_WHAT IS REQUIRED_
All entries below are to be reproduced exactly.

Top of INPUT FOR THIS TASK

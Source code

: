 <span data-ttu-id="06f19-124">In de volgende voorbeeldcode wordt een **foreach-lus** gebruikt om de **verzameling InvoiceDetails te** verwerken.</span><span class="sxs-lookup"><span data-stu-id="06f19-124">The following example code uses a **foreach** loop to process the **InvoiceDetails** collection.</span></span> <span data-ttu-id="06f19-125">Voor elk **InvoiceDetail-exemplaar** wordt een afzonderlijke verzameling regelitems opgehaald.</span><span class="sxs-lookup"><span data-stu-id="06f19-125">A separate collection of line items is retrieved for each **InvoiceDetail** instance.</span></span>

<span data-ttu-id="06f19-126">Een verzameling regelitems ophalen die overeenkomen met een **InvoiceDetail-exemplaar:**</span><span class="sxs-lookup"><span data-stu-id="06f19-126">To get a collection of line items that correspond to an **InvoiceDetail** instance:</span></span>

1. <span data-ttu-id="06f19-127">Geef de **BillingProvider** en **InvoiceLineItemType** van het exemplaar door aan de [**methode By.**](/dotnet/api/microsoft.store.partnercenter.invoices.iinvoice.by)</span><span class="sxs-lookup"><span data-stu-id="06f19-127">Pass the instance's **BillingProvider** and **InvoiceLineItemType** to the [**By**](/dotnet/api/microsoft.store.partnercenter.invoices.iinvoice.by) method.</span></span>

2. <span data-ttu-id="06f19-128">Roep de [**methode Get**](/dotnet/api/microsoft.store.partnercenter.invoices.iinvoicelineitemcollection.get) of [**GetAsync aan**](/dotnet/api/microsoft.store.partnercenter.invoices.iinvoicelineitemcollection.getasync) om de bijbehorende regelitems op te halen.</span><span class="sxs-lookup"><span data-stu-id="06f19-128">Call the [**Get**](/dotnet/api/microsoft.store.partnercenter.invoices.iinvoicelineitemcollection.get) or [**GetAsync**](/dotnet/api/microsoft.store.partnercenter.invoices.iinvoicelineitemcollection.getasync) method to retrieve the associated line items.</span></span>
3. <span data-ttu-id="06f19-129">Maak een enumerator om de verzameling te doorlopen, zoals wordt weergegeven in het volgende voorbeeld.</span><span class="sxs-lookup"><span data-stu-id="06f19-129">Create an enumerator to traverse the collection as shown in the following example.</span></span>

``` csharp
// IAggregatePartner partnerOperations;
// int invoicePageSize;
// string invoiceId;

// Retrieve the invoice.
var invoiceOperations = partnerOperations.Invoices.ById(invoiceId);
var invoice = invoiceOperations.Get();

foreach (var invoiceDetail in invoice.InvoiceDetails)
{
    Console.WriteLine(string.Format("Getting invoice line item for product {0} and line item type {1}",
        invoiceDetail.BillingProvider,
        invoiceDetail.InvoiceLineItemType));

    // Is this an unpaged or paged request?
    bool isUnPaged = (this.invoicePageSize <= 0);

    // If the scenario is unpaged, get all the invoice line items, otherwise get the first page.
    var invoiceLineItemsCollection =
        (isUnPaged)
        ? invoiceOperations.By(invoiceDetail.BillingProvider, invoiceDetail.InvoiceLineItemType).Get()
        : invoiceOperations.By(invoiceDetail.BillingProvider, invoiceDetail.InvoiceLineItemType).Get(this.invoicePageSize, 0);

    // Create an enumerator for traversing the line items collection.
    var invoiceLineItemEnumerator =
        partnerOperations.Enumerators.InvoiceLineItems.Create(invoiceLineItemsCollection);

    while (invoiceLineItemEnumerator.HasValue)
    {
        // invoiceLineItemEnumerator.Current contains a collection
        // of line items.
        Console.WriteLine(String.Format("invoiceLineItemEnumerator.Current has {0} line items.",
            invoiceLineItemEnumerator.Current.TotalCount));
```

Bottom of INPUT FOR THIS TASK

_SOLUTION FOR THIS PROBLEM_
Source code

: <span data-ttu-id="06f19-124">In de volgende voorbeeldcode wordt een **foreach-lus** gebruikt om de **verzameling InvoiceDetails te** verwerken.</span><span class="sxs-lookup"><span data-stu-id="06f19-124">The following example code uses a **foreach** loop to process the **InvoiceDetails** collection.</span></span> <span data-ttu-id="06f19-125">Voor elk **InvoiceDetail-exemplaar** wordt een afzonderlijke verzameling regelitems opgehaald.</span><span class="sxs-lookup"><span data-stu-id="06f19-125">A separate collection of line items is retrieved for each **InvoiceDetail** instance.</span></span>

<span data-ttu-id="06f19-126">Een verzameling regelitems ophalen die overeenkomen met een **InvoiceDetail-exemplaar:**</span><span class="sxs-lookup"><span data-stu-id="06f19-126">To get a collection of line items that correspond to an **InvoiceDetail** instance:</span></span>

1. <span data-ttu-id="06f19-127">Geef de **BillingProvider** en **InvoiceLineItemType** van het exemplaar door aan de [**methode By.**](/dotnet/api/microsoft.store.partnercenter.invoices.iinvoice.by)</span><span class="sxs-lookup"><span data-stu-id="06f19-127">Pass the instance's **BillingProvider** and **InvoiceLineItemType** to the [**By**](/dotnet/api/microsoft.store.partnercenter.invoices.iinvoice.by) method.</span></span>

2. <span data-ttu-id="06f19-128">Roep de [**methode Get**](/dotnet/api/microsoft.store.partnercenter.invoices.iinvoicelineitemcollection.get) of [**GetAsync aan**](/dotnet/api/microsoft.store.partnercenter.invoices.iinvoicelineitemcollection.getasync) om de bijbehorende regelitems op te halen.</span><span class="sxs-lookup"><span data-stu-id="06f19-128">Call the [**Get**](/dotnet/api/microsoft.store.partnercenter.invoices.iinvoicelineitemcollection.get) or [**GetAsync**](/dotnet/api/microsoft.store.partnercenter.invoices.iinvoicelineitemcollection.getasync) method to retrieve the associated line items.</span></span>
3. <span data-ttu-id="06f19-129">Maak een enumerator om de verzameling te doorlopen, zoals wordt weergegeven in het volgende voorbeeld.</span><span class="sxs-lookup"><span data-stu-id="06f19-129">Create an enumerator to traverse the collection as shown in the following example.</span></span>

``` csharp
// IAggregatePartner partnerOperations;
// int invoicePageSize;
// string invoiceId;

// Retrieve the invoice.
var invoiceOperations = partnerOperations.Invoices.ById(invoiceId);
var invoice = invoiceOperations.Get();

foreach (var invoiceDetail in invoice.InvoiceDetails)
{
    Console.WriteLine(string.Format("Getting invoice line item for product {0} and line item type {1}",
        invoiceDetail.BillingProvider,
        invoiceDetail.InvoiceLineItemType));

    // Is this an unpaged or paged request?
    bool isUnPaged = (this.invoicePageSize <= 0);

    // If the scenario is unpaged, get all the invoice line items, otherwise get the first page.
    var invoiceLineItemsCollection =
        (isUnPaged)
        ? invoiceOperations.By(invoiceDetail.BillingProvider, invoiceDetail.InvoiceLineItemType).Get()
        : invoiceOperations.By(invoiceDetail.BillingProvider, invoiceDetail.InvoiceLineItemType).Get(this.invoicePageSize, 0);

    // Create an enumerator for traversing the line items collection.
    var invoiceLineItemEnumerator =
        partnerOperations.Enumerators.InvoiceLineItems.Create(invoiceLineItemsCollection);

    while (invoiceLineItemEnumerator.HasValue)
    {
        // invoiceLineItemEnumerator.Current contains a collection
        // of line items.
        Console.WriteLine(String.Format("invoiceLineItemEnumerator.Current has {0} line items.",
            invoiceLineItemEnumerator.Current.TotalCount));
```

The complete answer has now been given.